Error handling in Rust is typically covered either by returning a Result, which forces the caller to handle the error in some way at an API level, or by panicking, which unwinds the stack and is primarily used for errors that aren’t meant to be recoverable (e.g., indexing past the end of array or failing an assertion on some pre- or post-condition). Given those patterns, one might expect OOM events to result in a panic, but they don’t: Today, OOM events result in Rust immediately terminating the process without unwinding. This behavior may be surprising to people unfamiliar with this particular issue, which I’ve seen internally and has been publicly stated (e.g., by the author of libcurl in their investigations of Rust as a possible backend).

I absolutely do not intend to cast aspersions on the Rust language or team. The choice to abort on OOM is certainly defensible, but the Motivation section of the approved RFC to add failable allocation to the standard library collections notes that it is insufficient as a long-term solution:

Many collection methods may decide to allocate (push, insert, extend, entry, reserve, with_capacity, …) and those allocations may fail. Early on in Rust’s history we made a policy decision not to expose this fact at the API level, preferring to abort. This is because most developers aren’t prepared to handle it, or interested. Handling allocation failure haphazardly is likely to lead to many never-tested code paths and therefore bugs. We call this approach infallible collection allocation, because the developer model is that allocations just don’t fail.

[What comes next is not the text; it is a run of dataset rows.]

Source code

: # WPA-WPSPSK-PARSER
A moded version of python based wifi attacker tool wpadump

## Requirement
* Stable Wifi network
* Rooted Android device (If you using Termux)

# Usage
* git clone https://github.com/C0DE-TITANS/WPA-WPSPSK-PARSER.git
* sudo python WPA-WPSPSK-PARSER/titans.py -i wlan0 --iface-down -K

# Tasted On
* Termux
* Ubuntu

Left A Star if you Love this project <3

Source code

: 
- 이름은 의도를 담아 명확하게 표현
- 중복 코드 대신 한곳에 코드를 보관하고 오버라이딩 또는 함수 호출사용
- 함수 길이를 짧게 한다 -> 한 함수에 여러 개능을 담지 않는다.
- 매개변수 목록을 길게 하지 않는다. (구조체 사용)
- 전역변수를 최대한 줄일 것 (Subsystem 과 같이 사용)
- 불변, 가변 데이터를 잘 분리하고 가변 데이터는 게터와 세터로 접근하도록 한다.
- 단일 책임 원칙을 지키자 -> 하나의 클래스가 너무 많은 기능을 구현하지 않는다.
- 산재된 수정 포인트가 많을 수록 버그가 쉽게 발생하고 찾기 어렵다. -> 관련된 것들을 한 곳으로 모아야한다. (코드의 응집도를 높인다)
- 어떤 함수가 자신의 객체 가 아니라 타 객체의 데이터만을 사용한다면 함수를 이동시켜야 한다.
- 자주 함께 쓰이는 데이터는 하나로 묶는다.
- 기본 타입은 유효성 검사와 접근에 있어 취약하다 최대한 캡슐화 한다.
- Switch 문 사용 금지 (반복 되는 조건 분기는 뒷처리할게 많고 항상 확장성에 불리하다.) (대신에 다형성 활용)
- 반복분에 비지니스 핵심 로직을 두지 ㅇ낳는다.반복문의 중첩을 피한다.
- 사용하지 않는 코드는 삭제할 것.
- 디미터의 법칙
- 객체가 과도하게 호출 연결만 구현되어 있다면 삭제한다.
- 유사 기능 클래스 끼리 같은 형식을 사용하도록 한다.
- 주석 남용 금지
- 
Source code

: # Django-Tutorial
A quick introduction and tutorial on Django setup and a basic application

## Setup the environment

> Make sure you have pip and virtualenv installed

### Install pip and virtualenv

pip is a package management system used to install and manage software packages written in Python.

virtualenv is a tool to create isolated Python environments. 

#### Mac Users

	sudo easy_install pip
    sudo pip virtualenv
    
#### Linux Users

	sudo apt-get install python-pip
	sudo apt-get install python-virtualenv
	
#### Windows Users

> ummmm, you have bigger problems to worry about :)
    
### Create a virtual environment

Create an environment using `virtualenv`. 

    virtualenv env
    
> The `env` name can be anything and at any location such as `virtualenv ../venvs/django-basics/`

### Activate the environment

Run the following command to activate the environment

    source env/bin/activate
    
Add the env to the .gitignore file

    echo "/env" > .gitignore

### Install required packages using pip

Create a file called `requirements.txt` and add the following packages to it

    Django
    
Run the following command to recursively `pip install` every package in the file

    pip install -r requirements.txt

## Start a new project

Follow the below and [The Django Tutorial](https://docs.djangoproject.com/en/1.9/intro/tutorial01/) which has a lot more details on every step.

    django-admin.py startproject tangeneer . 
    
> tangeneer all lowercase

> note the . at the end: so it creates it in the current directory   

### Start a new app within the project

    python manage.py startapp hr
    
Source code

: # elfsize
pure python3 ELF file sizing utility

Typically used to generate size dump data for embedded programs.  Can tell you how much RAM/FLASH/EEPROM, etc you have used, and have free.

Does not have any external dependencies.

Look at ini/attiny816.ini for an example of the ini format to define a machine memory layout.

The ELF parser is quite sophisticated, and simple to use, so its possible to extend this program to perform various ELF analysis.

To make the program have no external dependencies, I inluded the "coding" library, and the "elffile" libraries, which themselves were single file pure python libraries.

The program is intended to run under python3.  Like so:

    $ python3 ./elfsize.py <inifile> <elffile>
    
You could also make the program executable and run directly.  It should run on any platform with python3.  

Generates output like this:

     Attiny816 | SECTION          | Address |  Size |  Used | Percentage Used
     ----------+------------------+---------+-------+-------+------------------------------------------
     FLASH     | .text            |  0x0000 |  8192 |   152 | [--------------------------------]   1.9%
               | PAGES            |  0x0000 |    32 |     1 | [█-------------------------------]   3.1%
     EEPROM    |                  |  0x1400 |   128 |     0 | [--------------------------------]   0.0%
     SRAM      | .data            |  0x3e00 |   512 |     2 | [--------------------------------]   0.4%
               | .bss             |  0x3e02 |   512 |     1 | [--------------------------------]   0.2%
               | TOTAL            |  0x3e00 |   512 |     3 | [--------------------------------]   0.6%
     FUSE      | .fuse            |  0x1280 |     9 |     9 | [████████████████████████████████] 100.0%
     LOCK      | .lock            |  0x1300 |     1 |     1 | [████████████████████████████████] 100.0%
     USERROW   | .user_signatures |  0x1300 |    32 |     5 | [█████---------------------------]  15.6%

Unfortunately, this stance is unsustainable in several of the contexts Rust is designed for. This RFC seeks to establish a basic fallible collection allocation API, which allows our users to handle allocation failures where desirable.

That RFC is a goldmine of valuable background and future information, and I highly recommend reading it in full. It goes on to outline several use cases and a plan to address them. Our use case is similar to the server use case described in the RFC. We want to run Rust-implemented components inside a userspace program that is executing multiple tasks, and want OOM events on a task to only result in the failure of that task; other tasks (in the same process) should continue unimpeded.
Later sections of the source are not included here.